Your task >> The result should be every line of the listing that contains "fears".

Supplied information >>
+++

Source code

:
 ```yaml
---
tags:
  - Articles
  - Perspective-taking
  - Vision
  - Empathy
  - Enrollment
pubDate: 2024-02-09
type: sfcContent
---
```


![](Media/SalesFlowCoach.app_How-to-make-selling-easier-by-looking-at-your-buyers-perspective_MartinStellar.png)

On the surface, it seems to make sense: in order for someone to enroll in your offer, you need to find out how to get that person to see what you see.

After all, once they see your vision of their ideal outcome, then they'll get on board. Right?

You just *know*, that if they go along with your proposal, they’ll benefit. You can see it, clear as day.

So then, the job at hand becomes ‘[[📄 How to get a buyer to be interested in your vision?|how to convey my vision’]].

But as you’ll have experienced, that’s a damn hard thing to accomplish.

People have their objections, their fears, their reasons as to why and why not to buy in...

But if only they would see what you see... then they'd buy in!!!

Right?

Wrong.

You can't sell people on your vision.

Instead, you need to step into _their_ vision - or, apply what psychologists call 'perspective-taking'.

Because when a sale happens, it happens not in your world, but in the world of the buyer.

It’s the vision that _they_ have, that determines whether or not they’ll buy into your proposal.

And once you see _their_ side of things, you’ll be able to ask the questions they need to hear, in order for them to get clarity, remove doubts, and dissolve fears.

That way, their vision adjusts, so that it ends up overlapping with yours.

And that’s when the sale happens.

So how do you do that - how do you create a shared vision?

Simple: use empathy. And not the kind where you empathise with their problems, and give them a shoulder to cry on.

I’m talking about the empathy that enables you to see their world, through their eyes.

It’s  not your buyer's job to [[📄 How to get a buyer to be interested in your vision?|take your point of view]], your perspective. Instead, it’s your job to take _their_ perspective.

+++

Result of this exercise >>
People have their objections, their fears, their reasons as to why and why not to buy in...
And once you see _their_ side of things, you’ll be able to ask the questions they need to hear, in order for them to get clarity, remove doubts, and dissolve fears.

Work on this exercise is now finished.